All of this has made skeptics of some parents, such as Steven Croft, whose daughter graduated from Parkview High School in June. The law may be well-intentioned, he said, but its requirements are unrealistic.
"The government is going insane with this bureaucratic way of responding to what I consider massive failures in society," he said.
SCHOOLS ON THE LIST
Forty-one Gwinnett County schools have failed to make sufficient progress on standardized tests, under the federal No Child Left Behind Act. Many schools this year stumbled on the requirement to test 95 percent of students in key grades and in categories such as students with disabilities or those with limited English proficiency. Some schools made adequate progress last year but have to do so again this year before they can stop providing transfers to students.
> Beaver Ridge: insufficient testing of Hispanic students. *
> Benefield: made progress but still has to offer transfers.
> Bethesda: made progress but still has to offer transfers.
> Centerville: insufficient testing of black students in math.
> Lawrenceville: made progress but still has to offer transfers.
> Lilburn: made progress but still has to offer transfers.
> Magill: insufficient testing of black students in math.
> McKendree: insufficient testing of disabled students.
> Meadowcreek: insufficient testing of limited-English speaking students; too few limited-English speaking students passed reading; not enough attendance by white students.
> Minor: insufficient testing of limited-English-speaking students in reading; too few disabled students passed reading.
> Nesbit: made progress but still has to offer transfers.
> Norcross: made progress but still has to offer transfers.
> Peachtree: made progress but still has to offer transfers.
> Rockbridge: too few disabled students passed reading; too few passed math.
> Simonton: made progress but still has to offer transfers.
> Stripling: made progress but still has to offer transfers.
> Creekland: too few disabled students passed math.
> Duluth: too few limited-English speaking students passed reading.
> Five Forks: too few disabled students passed reading; too few passed math.
> Lanier: insufficient testing of limited-English-speaking students; inadequate attendance by limited-English-speaking students.
> Lilburn: insufficient testing of limited-English-speaking students; too few disabled students passed reading; too few passed math; insufficient attendance by all students.
> Pinckneyville: too few disabled students passed math; too few limited-English-speaking students passed math.
> Richards: too few disabled students passed math; too few limited-English-speaking students passed math.
> Summerour: too few disabled students passed reading; too few passed math; too few limited-English-speaking students passed reading; too few passed math. Inadequate attendance by three student groups.
> Sweetwater: too few disabled students passed English; too few passed math; too few limited-English-speaking students passed math.
> Trickum: too few limited-English-speaking students passed English.
> Berkmar: insufficient testing of seven student groups.
> Brookwood: insufficient testing of three student groups.
> Central Gwinnett: insufficient testing of eight student groups.
> Collins Hill: insufficient testing of six student groups.
> Dacula: insufficient testing of five student groups.
> Duluth: insufficient testing of eight student groups.
> Grayson: insufficient testing of black students.
> Meadowcreek: insuficient testing of six student groups.

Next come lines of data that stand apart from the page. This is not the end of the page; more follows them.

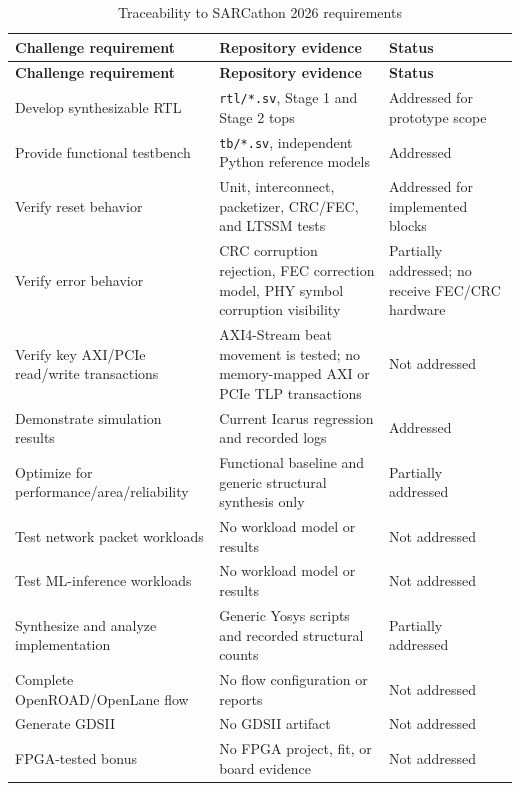 \documentclass[11pt,a4paper]{article}
\newcommand{\code}[1]{\texttt{#1}}
\begin{document}
\begin{longtable}{>{\raggedright\arraybackslash}p{} >{\raggedright\arraybackslash}p{} >{\raggedright\arraybackslash}p{}}
\caption{Traceability to SARCathon 2026 requirements}\\
\toprule
\textbf{Challenge requirement} & \textbf{Repository evidence} & \textbf{Status} \\
\midrule
\endfirsthead
\toprule
\textbf{Challenge requirement} & \textbf{Repository evidence} & \textbf{Status} \\
\midrule
\endhead
Develop synthesizable RTL & \code{rtl/*.sv}, Stage 1 and Stage 2 tops & Addressed for prototype scope \\
Provide functional testbench & \code{tb/*.sv}, independent Python reference models & Addressed \\
Verify reset behavior & Unit, interconnect, packetizer, CRC/FEC, and LTSSM tests & Addressed for implemented blocks \\
Verify error behavior & CRC corruption rejection, FEC correction model, PHY symbol corruption visibility & Partially addressed; no receive FEC/CRC hardware \\
Verify key AXI/PCIe read/write transactions & AXI4-Stream beat movement is tested; no memory-mapped AXI or PCIe TLP transactions & Not addressed \\
Demonstrate simulation results & Current Icarus regression and recorded logs & Addressed \\
Optimize for performance/area/reliability & Functional baseline and generic structural synthesis only & Partially addressed \\
Test network packet workloads & No workload model or results & Not addressed \\
Test ML-inference workloads & No workload model or results & Not addressed \\
Synthesize and analyze implementation & Generic Yosys scripts and recorded structural counts & Partially addressed \\
Complete OpenROAD/OpenLane flow & No flow configuration or reports & Not addressed \\
Generate GDSII & No GDSII artifact & Not addressed \\
FPGA-tested bonus & No FPGA project, fit, or board evidence & Not addressed \\
\bottomrule
\end{longtable}

\end{document}

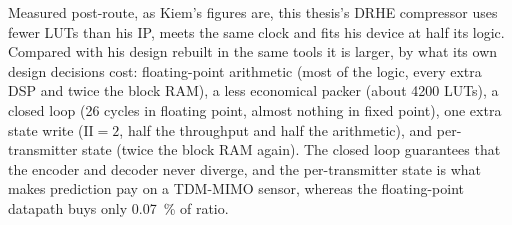 Measured post-route, as Kiem's figures are, this thesis's DRHE compressor uses
fewer LUTs than his IP, meets the same clock and fits his device at half its
logic. Compared with his design rebuilt in the same tools it is larger, by what
its own design decisions cost: floating-point arithmetic (most of the logic,
every extra DSP and twice the block RAM), a less economical packer (about
\num{4200} LUTs), a closed loop (26 cycles in floating point, almost nothing in
fixed point), one extra state write ($\mathrm{II} = 2$, half the throughput and
half the arithmetic), and per-transmitter state (twice the block RAM again).
The closed loop guarantees that the encoder and decoder never diverge, and the
per-transmitter state is what makes prediction pay on a TDM-MIMO sensor,
whereas the floating-point datapath buys only \SI{0.07}{\percent} of ratio.
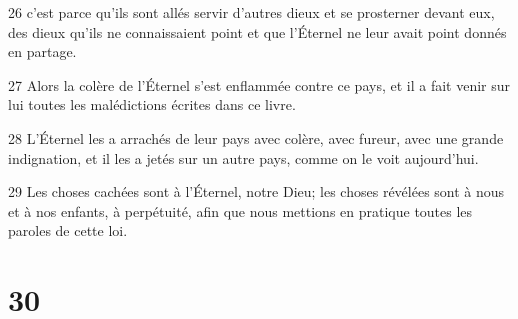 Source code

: \par 26 c'est parce qu'ils sont allés servir d'autres dieux et se prosterner devant eux, des dieux qu'ils ne connaissaient point et que l'Éternel ne leur avait point donnés en partage.
\par 27 Alors la colère de l'Éternel s'est enflammée contre ce pays, et il a fait venir sur lui toutes les malédictions écrites dans ce livre.
\par 28 L'Éternel les a arrachés de leur pays avec colère, avec fureur, avec une grande indignation, et il les a jetés sur un autre pays, comme on le voit aujourd'hui.
\par 29 Les choses cachées sont à l'Éternel, notre Dieu; les choses révélées sont à nous et à nos enfants, à perpétuité, afin que nous mettions en pratique toutes les paroles de cette loi.

\chapter{30}

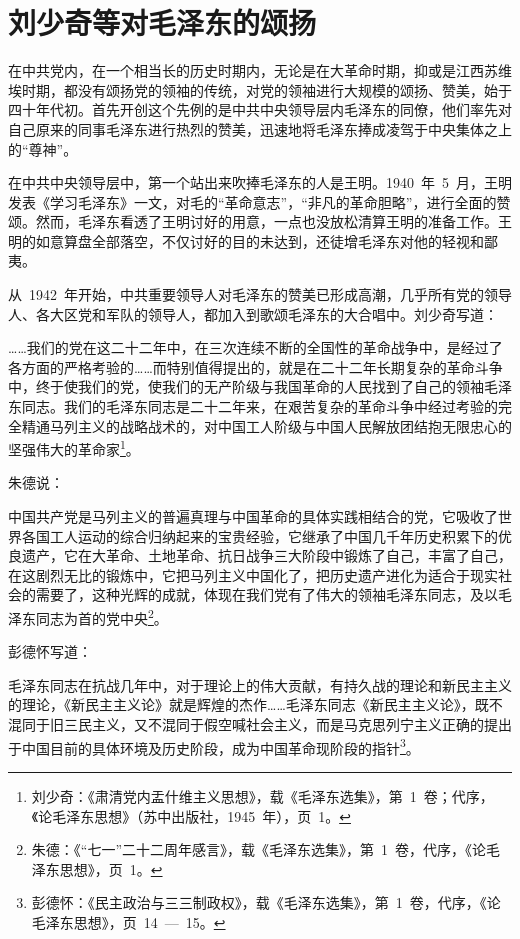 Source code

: \section{刘少奇等对毛泽东的颂扬}

在中共党内，在一个相当长的历史时期内，无论是在大革命时期，抑或是江西苏维埃时期，都没有颂扬党的领袖的传统，对党的领袖进行大规模的颂扬、赞美，始于四十年代初。首先开创这个先例的是中共中央领导层内毛泽东的同僚，他们率先对自己原来的同事毛泽东进行热烈的赞美，迅速地将毛泽东捧成凌驾于中央集体之上的“尊神”。

在中共中央领导层中，第一个站出来吹捧毛泽东的人是王明。1940~年~5~月，王明发表《学习毛泽东》一文，对毛的“革命意志”，“非凡的革命胆略”，进行全面的赞颂。然而，毛泽东看透了王明讨好的用意，一点也没放松清算王明的准备工作。王明的如意算盘全部落空，不仅讨好的目的未达到，还徒增毛泽东对他的轻视和鄙夷。

从~1942~年开始，中共重要领导人对毛泽东的赞美已形成高潮，几乎所有党的领导人、各大区党和军队的领导人，都加入到歌颂毛泽东的大合唱中。刘少奇写道：

\begin{quoting}
……我们的党在这二十二年中，在三次连续不断的全国性的革命战争中，是经过了各方面的严格考验的……而特别值得提出的，就是在二十二年长期复杂的革命斗争中，终于使我们的党，使我们的无产阶级与我国革命的人民找到了自己的领袖毛泽东同志。我们的毛泽东同志是二十二年来，在艰苦复杂的革命斗争中经过考验的完全精通马列主义的战略战术的，对中国工人阶级与中国人民解放团结抱无限忠心的坚强伟大的革命家\footnote{刘少奇：《肃清党内盂什维主义思想》，载《毛泽东选集》，第~1~卷；代序，《论毛泽东思想》（苏中出版社，1945~年），页~1。}。
\end{quoting}

朱德说：

\begin{quoting}
中国共产党是马列主义的普遍真理与中国革命的具体实践相结合的党，它吸收了世界各国工人运动的综合归纳起来的宝贵经验，它继承了中国几千年历史积累下的优良遗产，它在大革命、土地革命、抗日战争三大阶段中锻炼了自己，丰富了自己，在这剧烈无比的锻炼中，它把马列主义中国化了，把历史遗产进化为适合于现实社会的需要了，这种光辉的成就，体现在我们党有了伟大的领袖毛泽东同志，及以毛泽东同志为首的党中央\footnote{朱德：《“七一”二十二周年感言》，载《毛泽东选集》，第~1~卷，代序，《论毛泽东思想》，页~1。}。
\end{quoting}

彭德怀写道：

\begin{quoting}
毛泽东同志在抗战几年中，对于理论上的伟大贡献，有持久战的理论和新民主主义的理论，《新民主主义论》就是辉煌的杰作……毛泽东同志《新民主主义论》，既不混同于旧三民主义，又不混同于假空喊社会主义，而是马克思列宁主义正确的提出于中国目前的具体环境及历史阶段，成为中国革命现阶段的指针\footnote{彭德怀：《民主政治与三三制政权》，载《毛泽东选集》，第~1~卷，代序，《论毛泽东思想》，页~14~—~15。}。
\end{quoting}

> Norcross: insufficient testing of six student groups.
> North Gwinnett: insufficient testing of five student groups.
> Parkview: insufficient testing of six student groups.
> Phoenix: insufficient testing of two student groups.
> Shiloh: insufficient testing of students with disabilities.
> South Gwinnett: insufficient testing of four student groups.
> Oakland Center: insufficient testing of disabled students.
* Note: Beaver Ridge has appealed its status with the state Department of Education.